== What to do ==
The answer is every line in the data below that contains the word "moderator".

== Information given ==

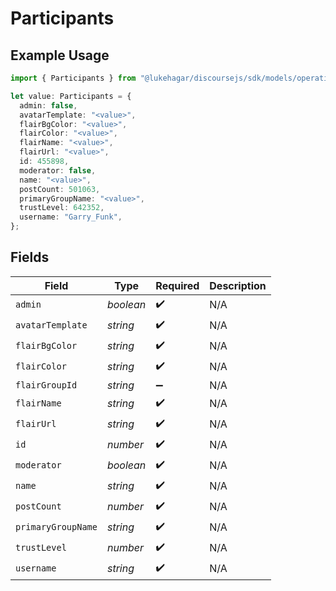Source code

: # Participants

## Example Usage

```typescript
import { Participants } from "@lukehagar/discoursejs/sdk/models/operations";

let value: Participants = {
  admin: false,
  avatarTemplate: "<value>",
  flairBgColor: "<value>",
  flairColor: "<value>",
  flairName: "<value>",
  flairUrl: "<value>",
  id: 455898,
  moderator: false,
  name: "<value>",
  postCount: 501063,
  primaryGroupName: "<value>",
  trustLevel: 642352,
  username: "Garry_Funk",
};
```

## Fields

| Field              | Type               | Required           | Description        |
| ------------------ | ------------------ | ------------------ | ------------------ |
| `admin`            | *boolean*          | :heavy_check_mark: | N/A                |
| `avatarTemplate`   | *string*           | :heavy_check_mark: | N/A                |
| `flairBgColor`     | *string*           | :heavy_check_mark: | N/A                |
| `flairColor`       | *string*           | :heavy_check_mark: | N/A                |
| `flairGroupId`     | *string*           | :heavy_minus_sign: | N/A                |
| `flairName`        | *string*           | :heavy_check_mark: | N/A                |
| `flairUrl`         | *string*           | :heavy_check_mark: | N/A                |
| `id`               | *number*           | :heavy_check_mark: | N/A                |
| `moderator`        | *boolean*          | :heavy_check_mark: | N/A                |
| `name`             | *string*           | :heavy_check_mark: | N/A                |
| `postCount`        | *number*           | :heavy_check_mark: | N/A                |
| `primaryGroupName` | *string*           | :heavy_check_mark: | N/A                |
| `trustLevel`       | *number*           | :heavy_check_mark: | N/A                |
| `username`         | *string*           | :heavy_check_mark: | N/A                |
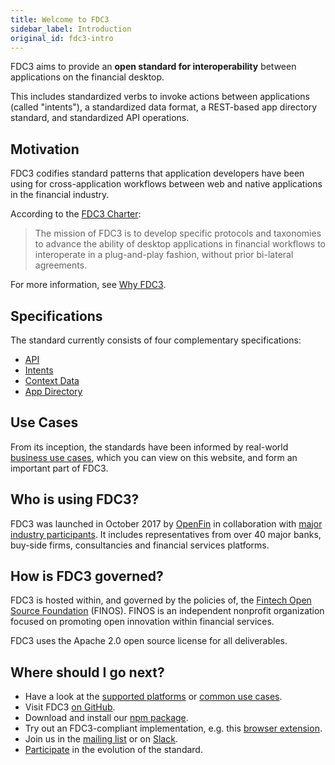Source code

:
 ```yaml
---
title: Welcome to FDC3
sidebar_label: Introduction
original_id: fdc3-intro
---
```


FDC3 aims to provide an **open standard for interoperability** between applications on the financial desktop.

This includes standardized verbs to invoke actions between applications (called "intents"), a standardized data format, a REST-based app directory standard, and standardized API operations.

## Motivation

FDC3 codifies standard patterns that application developers have been using for cross-application workflows between web and native applications
in the financial industry.

According to the [FDC3 Charter](fdc3-charter):
> The mission of FDC3 is to develop specific protocols and taxonomies to advance the ability of desktop applications in financial workflows to interoperate in a plug-and-play fashion, without prior bi-lateral agreements.

For more information, see [Why FDC3](why-fdc3).
## Specifications

The standard currently consists of four complementary specifications:

- [API](api/spec)
- [Intents](intents/spec)
- [Context Data](context/spec)
- [App Directory](app-directory/spec)

## Use Cases

From its inception, the standards have been informed by real-world [business use cases](use-cases/overview), which you can view on this website,
and form an important part of FDC3.
## Who is using FDC3?

FDC3 was launched in October 2017 by [OpenFin](http://www.openfin.co) in collaboration with [major industry participants](/users). It includes representatives from over 40 major banks, buy-side firms, consultancies and financial services platforms.

## How is FDC3 governed?

FDC3 is hosted within, and governed by the policies of, the [Fintech Open Source Foundation](http://finos.org/) (FINOS). FINOS is an independent nonprofit organization focused on promoting open innovation within financial services.

FDC3 uses the Apache 2.0 open source license for all deliverables.

## Where should I go next?

- Have a look at the [supported platforms](supported-platforms) or [common use cases](use-cases/overview).
- Visit FDC3 [on GitHub](https://github.com/finos/FDC3).
- Download and install our [npm package](https://www.npmjs.com/package/@finos/fdc3).
- Try out an FDC3-compliant implementation, e.g. this [browser extension](https://github.com/finos/fdc3-desktop-agent).
- Join us in the [mailing list](mailto:fdc3+subscribe@finos.org) or on [Slack](https://app.slack.com/client/T01E7QRQH97/C01R0P7H5LH).
- [Participate](https://github.com/finos/FDC3#getting-involved) in the evolution of the standard.
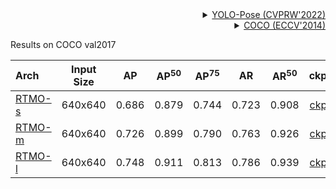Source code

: <!-- [ALGORITHM] -->

<details>
<summary align="right"><a href="https://arxiv.org/abs/2204.06806">YOLO-Pose (CVPRW'2022)</a></summary>

```bibtex
@inproceedings{maji2022yolo,
  title={Yolo-pose: Enhancing yolo for multi person pose estimation using object keypoint similarity loss},
  author={Maji, Debapriya and Nagori, Soyeb and Mathew, Manu and Poddar, Deepak},
  booktitle={Proceedings of the IEEE/CVF Conference on Computer Vision and Pattern Recognition},
  pages={2637--2646},
  year={2022}
}
```

</details>

<!-- [DATASET] -->

<details>
<summary align="right"><a href="https://link.springer.com/chapter/10.1007/978-3-319-10602-1_48">COCO (ECCV'2014)</a></summary>

```bibtex
@inproceedings{lin2014microsoft,
  title={Microsoft coco: Common objects in context},
  author={Lin, Tsung-Yi and Maire, Michael and Belongie, Serge and Hays, James and Perona, Pietro and Ramanan, Deva and Doll{\'a}r, Piotr and Zitnick, C Lawrence},
  booktitle={European conference on computer vision},
  pages={740--755},
  year={2014},
  organization={Springer}
}
```

</details>

Results on COCO val2017

| Arch                               | Input Size |  AP   | AP<sup>50</sup> | AP<sup>75</sup> |  AR   | AR<sup>50</sup> |                ckpt                |                log                |                onnx                |
| :--------------------------------- | :--------: | :---: | :-------------: | :-------------: | :---: | :-------------: | :--------------------------------: | :-------------------------------: | :--------------------------------: |
| [RTMO-s](/configs/body_2d_keypoint/rtmo/body7/rtmo-s_8xb32-600e_body7-640x640.py) |  640x640   | 0.686 |      0.879      |      0.744      | 0.723 |      0.908      | [ckpt](https://download.openmmlab.com/mmpose/v1/projects/rtmo/rtmo-s_8xb32-600e_body7-640x640-dac2bf74_20231211.pth) | [log](https://download.openmmlab.com/mmpose/v1/projects/rtmo/rtmo-s_8xb32-600e_body7-640x640_20231211.json) | [onnx](https://download.openmmlab.com/mmpose/v1/projects/rtmo/onnx_sdk/rtmo-s_8xb32-600e_body7-640x640-dac2bf74_20231211.zip) |
| [RTMO-m](/configs/body_2d_keypoint/rtmo/body7/rtmo-m_16xb16-600e_body7-640x640.py) |  640x640   | 0.726 |      0.899      |      0.790      | 0.763 |      0.926      | [ckpt](https://download.openmmlab.com/mmpose/v1/projects/rtmo/rtmo-m_16xb16-600e_body7-640x640-39e78cc4_20231211.pth) | [log](https://download.openmmlab.com/mmpose/v1/projects/rtmo/rtmo-m_16xb16-600e_body7-640x640_20231211.json) | [onnx](https://download.openmmlab.com/mmpose/v1/projects/rtmo/onnx_sdk/rtmo-m_16xb16-600e_body7-640x640-39e78cc4_20231211.zip) |
| [RTMO-l](/configs/body_2d_keypoint/rtmo/body7/rtmo-l_16xb16-600e_body7-640x640.py) |  640x640   | 0.748 |      0.911      |      0.813      | 0.786 |      0.939      | [ckpt](https://download.openmmlab.com/mmpose/v1/projects/rtmo/rtmo-l_16xb16-600e_body7-640x640-b37118ce_20231211.pth) | [log](https://download.openmmlab.com/mmpose/v1/projects/rtmo/rtmo-l_16xb16-600e_body7-640x640_20231211.json) | [onnx](https://download.openmmlab.com/mmpose/v1/projects/rtmo/onnx_sdk/rtmo-l_16xb16-600e_body7-640x640-b37118ce_20231211.zip) |
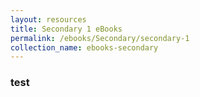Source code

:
 ```yaml
---
layout: resources
title: Secondary 1 eBooks
permalink: /ebooks/Secondary/secondary-1
collection_name: ebooks-secondary
---
```


### test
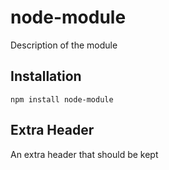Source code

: # node-module

Description of the module

## Installation

```
npm install node-module
```

## Extra Header

An extra header that should be kept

== Answer section ==
  moderator: false,
| `moderator`        | *boolean*          | :heavy_check_mark: | N/A                |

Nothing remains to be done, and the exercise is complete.